Why scatter_object_list does not support NCCL?

Hi, I was reading the torch.distributed doc, and I found that the doc say scatter_object_list does not support NCCL backend due to tensor based scatter is not supported. But the dist.scatter seems to support NCCL backend. I think these are confilict.

ref: Distributed communication package - torch.distributed — PyTorch 1.12 documentation

Could anyone explain why?

Thanks a lot!

I read the code, and it seems that in torch/distributed/distributed_c10d.py, function scatter_object_list does not move tensor_list to device before scatter. Why?

Hi, thanks for the raising the issue. Responses to the questions are below.

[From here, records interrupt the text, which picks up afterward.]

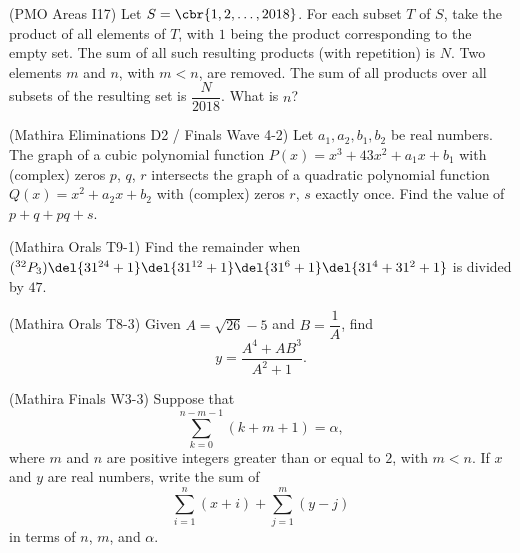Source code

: (PMO Areas I17) Let $S = \cbr{1, 2, \ldots, 2018}$. For each subset $T$ of $S$, take the product of all elements of $T$, with $1$ being the product corresponding to the empty set. The sum of all such resulting products (with repetition) is $N$. Two elements $m$ and $n$, with $m < n$, are removed. The sum of all products over all subsets of the resulting set is $\dfrac{N}{2018}$. What is $n$?

(Mathira Eliminations D2 / Finals Wave 4-2) Let $a_1, a_2, b_1, b_2$ be real numbers. The graph of a cubic polynomial function $P(x) = x^3 + 43x^2 + a_1x + b_1$ with (complex) zeros $p$, $q$, $r$ intersects the graph of a quadratic polynomial function $Q(x) = x^2 + a_2x + b_2$ with (complex) zeros $r$, $s$ exactly once. Find the value of $p + q + pq + s$.

(Mathira Orals T9-1) Find the remainder when $(^{32}P_3)\del{31^{24} + 1}\del{31^{12} + 1}\del{31^6 + 1}\del{31^4 + 31^2 + 1}$ is divided by $47$.

(Mathira Orals T8-3) Given $A = \sqrt{26} - 5$ and $B = \dfrac1A$, find $$y = \dfrac{A^4 + AB^3}{A^2 + 1}.$$

(Mathira Finals W3-3) Suppose that $$\sum_{k=0}^{n-m-1} (k + m + 1) = \alpha,$$ where $m$ and $n$ are positive integers greater than or equal to $2$, with $m < n$. If $x$ and $y$ are real numbers, write the sum of $$\sum_{i=1}^n (x + i) + \sum_{j = 1}^m (y - j)$$ in terms of $n$, $m$, and $\alpha$.
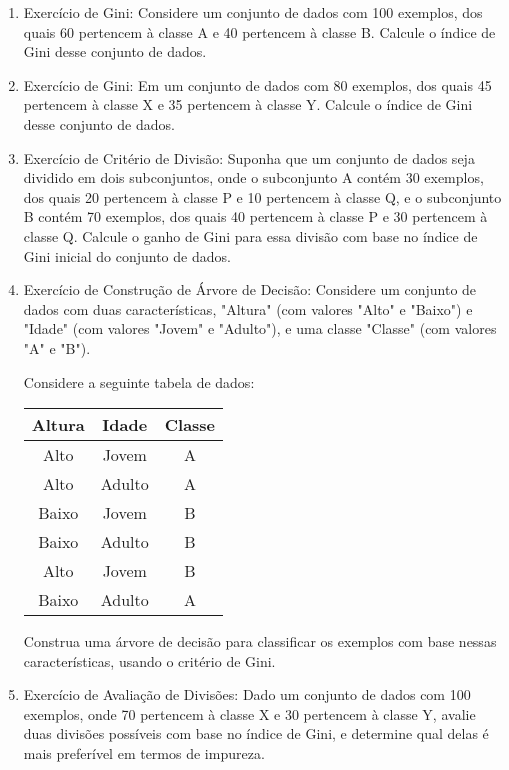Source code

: \documentclass[12pt,a4paper, brazil]{article}
\begin{document}
\begin{enumerate}

\item Exercício de Gini:
   Considere um conjunto de dados com 100 exemplos, dos quais 60 pertencem à classe A e 40 pertencem à classe B. Calcule o índice de Gini desse conjunto de dados.

   \item Exercício de Gini:
   Em um conjunto de dados com 80 exemplos, dos quais 45 pertencem à classe X e 35 pertencem à classe Y. Calcule o índice de Gini desse conjunto de dados.

   \item Exercício de Critério de Divisão:
   Suponha que um conjunto de dados seja dividido em dois subconjuntos, onde o subconjunto A contém 30 exemplos, dos quais 20 pertencem à classe P e 10 pertencem à classe Q, e o subconjunto B contém 70 exemplos, dos quais 40 pertencem à classe P e 30 pertencem à classe Q. Calcule o ganho de Gini para essa divisão com base no índice de Gini inicial do conjunto de dados.

   \item Exercício de Construção de Árvore de Decisão:
   Considere um conjunto de dados com duas características, "Altura" (com valores "Alto" e "Baixo") e "Idade" (com valores "Jovem" e "Adulto"), e uma classe "Classe" (com valores "A" e "B"). 
   
   Considere a seguinte tabela de dados:

    \begin{center}
    \begin{tabular}{ |c|c|c| }
    \hline
    Altura & Idade & Classe \\
    \hline
    Alto & Jovem & A \\
    Alto & Adulto & A \\
    Baixo & Jovem & B \\
    Baixo & Adulto & B \\
    Alto & Jovem & B \\
    Baixo & Adulto & A \\
    \hline
    \end{tabular}
    \end{center}
   
   Construa uma árvore de decisão para classificar os exemplos com base nessas características, usando o critério de Gini.

   \item Exercício de Avaliação de Divisões:
   Dado um conjunto de dados com 100 exemplos, onde 70 pertencem à classe X e 30 pertencem à classe Y, avalie duas divisões possíveis com base no índice de Gini, e determine qual delas é mais preferível em termos de impureza.

\end{enumerate}
\end{document}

There does seem to be an inconsistency, it looks like NCCL scatter support was introduced recently https://github.com/pytorch/pytorch/pull/70029 and the support for scatter_object_list has not been updated. Created an issue on github to track this: dist.scatter_object_list() NCCL support · Issue #84571 · pytorch/pytorch · GitHub

scatter_object_list() is a distributed collective that is not specific to a certain backend. We cannot assume the device that is used, perhaps the user may have the tensors on CPU and use the gloo backend.

1 Like

This was fixed for 1.12 but I forgot to update the docstring.
The fix for the collective was in: [distributed] Handle object collectives and NCCL. by kumpera · Pull Request #79034 · pytorch/pytorch · GitHub

Fixed the docstring in [c10d] Fix docstring of scatter_object_list by kumpera · Pull Request #84596 · pytorch/pytorch · GitHub

1 Like